Tags
acceptance, anxiety, depression, detachment, emotion, mental health, mental illness, responsibility, stress, writing
Can I still consider myself a writer if my posting frequency becomes sporadic at best and utterly inconsistent at worst?
I think I can. I write, all the time, in my head. Doesn’t that count?
I blame detachment. Something I have had to learn to be good at my job. Something that my medicine has given me a greater ability to control. But it’s also the thing that keeps me out of my feelings and out of the place in my brain where my best writing tends to originate.
It feels like a sick sacrifice of sorts: offering up (what I consider) some of my better assets and qualities – i.e. empathy and sensitivity to my own feelings and those of others – for the ability to function at a higher level professionally and maintain a semblance of equilibrium personally.
But I think it makes me a shittier friend. Daughter. Sister. And writer.
That is my perception though. It may not be that of others. But I do not feel like I’m operating very authentically right now.
I feel like I’m…..functioning, but, sometimes, on some sort of emotional autopilot.
I still cry. Laugh. I still feel things. I’ve been on meds where I didn’t. But I’m struggling to determine if it’s the meds I’m taking that have produced this more profound ability to detach, or if it is just the practice of living that has taught me what I can and cannot handle.
For years, most of my life in fact, I’ve tried to be good to others. Be what they needed. Even, to my own detriment, what they wanted. Even if that version was nothing like my true self.
I no longer feel the need to do those things. Not for everyone, anyway.
I find my focus is very centered on a small handful of people that need me more than anyone else, and me giving all I can to them. And making room for very few others.

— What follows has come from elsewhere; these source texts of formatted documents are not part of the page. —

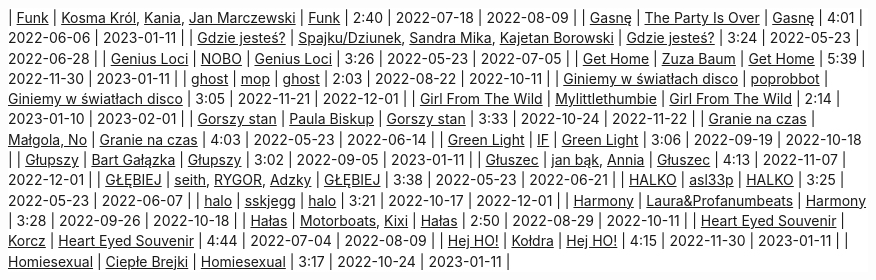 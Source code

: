| [Funk](https://open.spotify.com/track/0M24KIntFEJNxXnB559TlE) | [Kosma Król](https://open.spotify.com/artist/4F3X9OYQhZkUfaniE6u3NI), [Kania](https://open.spotify.com/artist/3MetjMHjReEw9IZKH3m7zq), [Jan Marczewski](https://open.spotify.com/artist/0JIgW2OFhm0hH8UdCMU5SU) | [Funk](https://open.spotify.com/album/3DHi46MN5xtdca1E5zt6lr) | 2:40 | 2022-07-18 | 2022-08-09 |
| [Gasnę](https://open.spotify.com/track/2sG7E5K76wQgnQz5f6oWZr) | [The Party Is Over](https://open.spotify.com/artist/69znI1kRhRjS9pFHP03urW) | [Gasnę](https://open.spotify.com/album/1vG77iPxcQtOWy8E35IBj2) | 4:01 | 2022-06-06 | 2023-01-11 |
| [Gdzie jesteś?](https://open.spotify.com/track/5gEKbndynO9wfdvAxjaBxe) | [Spajku/Dziunek](https://open.spotify.com/artist/59Rik4l7RgbGXu9YcTw8GH), [Sandra Mika](https://open.spotify.com/artist/1dMHer5zjPgHylBGcYVkB0), [Kajetan Borowski](https://open.spotify.com/artist/3TTFIdrb9JttQKaSPyvLcu) | [Gdzie jesteś?](https://open.spotify.com/album/6J9kFJWEhSwxrbME22jg6N) | 3:24 | 2022-05-23 | 2022-06-28 |
| [Genius Loci](https://open.spotify.com/track/0qWeJhflaDVmUg7ymHP9nt) | [NOBO](https://open.spotify.com/artist/6wSHpGqWHcdUsGztGMy6iE) | [Genius Loci](https://open.spotify.com/album/0l3m9IsMn3tHG2nPjW56zq) | 3:26 | 2022-05-23 | 2022-07-05 |
| [Get Home](https://open.spotify.com/track/7BumCbOGNGIYzmfYECD0Tp) | [Zuza Baum](https://open.spotify.com/artist/5rE76NUNypiHO6zb9pU6C8) | [Get Home](https://open.spotify.com/album/6yARCQjerqapmR8qF0ReKC) | 5:39 | 2022-11-30 | 2023-01-11 |
| [ghost](https://open.spotify.com/track/5T5E38yG8ZnNI6wdHGrh1g) | [mop](https://open.spotify.com/artist/6mHsoKwXCaQ3TCWBBPu9Dy) | [ghost](https://open.spotify.com/album/1zmEvGZT1RC6DDX7BwGF1k) | 2:03 | 2022-08-22 | 2022-10-11 |
| [Giniemy w światłach disco](https://open.spotify.com/track/6gMHx9DydXVtw9nudO4oAc) | [poprobbot](https://open.spotify.com/artist/4CiedisUUzJnxgHzrBe1ES) | [Giniemy w światłach disco](https://open.spotify.com/album/1hkdMDqI0cmEpCjxRUMMpt) | 3:05 | 2022-11-21 | 2022-12-01 |
| [Girl From The Wild](https://open.spotify.com/track/7lak5hFojRPht2PNx29m4s) | [Mylittlethumbie](https://open.spotify.com/artist/5lUnStpWoMbT52gHpcGFBY) | [Girl From The Wild](https://open.spotify.com/album/0eFznfdIhwgDsiFXed4wlv) | 2:14 | 2023-01-10 | 2023-02-01 |
| [Gorszy stan](https://open.spotify.com/track/2beGfrWl9s3CWjsJAEIYih) | [Paula Biskup](https://open.spotify.com/artist/719plHUneGIpNF9cAWXEf2) | [Gorszy stan](https://open.spotify.com/album/33eDJy1GcVPl4HHKkqw4T5) | 3:33 | 2022-10-24 | 2022-11-22 |
| [Granie na czas](https://open.spotify.com/track/0VOMtIO3OeVOBfxfl0ZAOZ) | [Małgola, No](https://open.spotify.com/artist/0uzUmwzNGtiw8vzlUpWuRD) | [Granie na czas](https://open.spotify.com/album/3YsSe9X3k08T8DCAI53Mte) | 4:03 | 2022-05-23 | 2022-06-14 |
| [Green Light](https://open.spotify.com/track/27HR1cCCuaVYvANHLmjXGC) | [IF](https://open.spotify.com/artist/3LSDN1RCw2N8H3qCOMQbiE) | [Green Light](https://open.spotify.com/album/2T1ezpDp2EMUNYXOII6nVr) | 3:06 | 2022-09-19 | 2022-10-18 |
| [Głupszy](https://open.spotify.com/track/2aQwhqCpwa5yWYaQZ3bsR0) | [Bart Gałązka](https://open.spotify.com/artist/1Uem85RHws6LkjjfsX285A) | [Głupszy](https://open.spotify.com/album/77XfFno4nueCRkMWUyrzPJ) | 3:02 | 2022-09-05 | 2023-01-11 |
| [Głuszec](https://open.spotify.com/track/6P8jBPBss0U9HF2umWArOu) | [jan bąk](https://open.spotify.com/artist/57T9SrFGfjHo6NY7ISoBIr), [Annia](https://open.spotify.com/artist/2n5pRCvF7EdJuPDgeXjvPv) | [Głuszec](https://open.spotify.com/album/04FF6m64ad80nkto0yV1to) | 4:13 | 2022-11-07 | 2022-12-01 |
| [GŁĘBIEJ](https://open.spotify.com/track/5MHv5c0F4ASslUoMkigvI3) | [seith](https://open.spotify.com/artist/7dhAzW6cXT4GrxBaKIxM1J), [RYGOR](https://open.spotify.com/artist/0zqgLwEy8VaUR8UaxnuSpV), [Adzky](https://open.spotify.com/artist/3WehlyJLmktMlEXxePW5eT) | [GŁĘBIEJ](https://open.spotify.com/album/3qskWfp3zFBv0ln8lw3T3V) | 3:38 | 2022-05-23 | 2022-06-21 |
| [HALKO](https://open.spotify.com/track/2rtnSjm26SkONQRcSPJ6li) | [asl33p](https://open.spotify.com/artist/6lAdHrwad3QyDb70RvvM1g) | [HALKO](https://open.spotify.com/album/4ZVv0nAXaU8EJaIpuvzbl3) | 3:25 | 2022-05-23 | 2022-06-07 |
| [halo](https://open.spotify.com/track/6Ff5CWTmAU8clZ8Gb7Gjxy) | [sskjegg](https://open.spotify.com/artist/7ClYCCz8XkRMnJDxLcEqoB) | [halo](https://open.spotify.com/album/7n7PCzrbo2fB6u79V0Yyfd) | 3:21 | 2022-10-17 | 2022-12-01 |
| [Harmony](https://open.spotify.com/track/6EpOse3xwIHYQGqSlSZ246) | [Laura&Profanumbeats](https://open.spotify.com/artist/5bRKNGFWnFCI5RH3MIFizU) | [Harmony](https://open.spotify.com/album/6SCID2jG3eq3rxbUiSM9ZD) | 3:28 | 2022-09-26 | 2022-10-18 |
| [Hałas](https://open.spotify.com/track/5yovwdNsXgHZzXoAWRpxAc) | [Motorboats](https://open.spotify.com/artist/2z22TuCBjDnymI8mAv30W4), [Kixi](https://open.spotify.com/artist/6mAicfExIN7O30EmhYnA1V) | [Hałas](https://open.spotify.com/album/4pNHJvLskzdC02V4IfkJJy) | 2:50 | 2022-08-29 | 2022-10-11 |
| [Heart Eyed Souvenir](https://open.spotify.com/track/7sUu5IuNGtbId2nPZzCzFS) | [Korcz](https://open.spotify.com/artist/0XYmyaLVwUBUSMDoO9PL9l) | [Heart Eyed Souvenir](https://open.spotify.com/album/2kju9omgJ7QAV6i5K3PHev) | 4:44 | 2022-07-04 | 2022-08-09 |
| [Hej HO!](https://open.spotify.com/track/2vE47HBd4atYspuZJGVzEB) | [Kołdra](https://open.spotify.com/artist/0rteyLFur4ET99AS5cXmph) | [Hej HO!](https://open.spotify.com/album/7bHrEcy3yDhgfduWgc1VE1) | 4:15 | 2022-11-30 | 2023-01-11 |
| [Homiesexual](https://open.spotify.com/track/5N0FNcPhf617rj2RbTVXs6) | [Ciepłe Brejki](https://open.spotify.com/artist/5mminOBApFtiFnAJBHuguy) | [Homiesexual](https://open.spotify.com/album/57x5UnGGN0YLcJ3ryvF1WH) | 3:17 | 2022-10-24 | 2023-01-11 |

This goes against my historical behavior patterns. But I have learned how much I can and cannot bear. And I have learned where my commitments should be focused.
My health, physical and mental, has limitations. I took my daughter to Mobile for the day last weekend – just a day trip, and I’m still paying for it, physically. The long drive and large crowds drained me. The autoimmune demons are not kind and energy is a resource I try not to waste.
My job is high stress and often a non-stop wave of bad news, aggravation and disgruntled, difficult people.
I take care of myself mentally, detach, take the meds, so I can deal with it. Because, if I didn’t, the stress of my job and of all the anxiety and depression I have genetically and chemically would literally kill me.
But I should be writing. I want to be writing. But I also want to just live, and soak up moments without thinking about how to articulate them later.
I tell my daughter sometimes, when we go to some event, “Put down your phone. Just enjoy what is happening around you.”
And while writing is important to me and something I miss doing when I’m not doing it, I also, at times, just want to put aside everything that isn’t fully present with me in a given moment.
And that is anything but detachment. That is absorbing and feeling and listening and seeing and knowing. And sometimes that is enough. Even if I never write about it.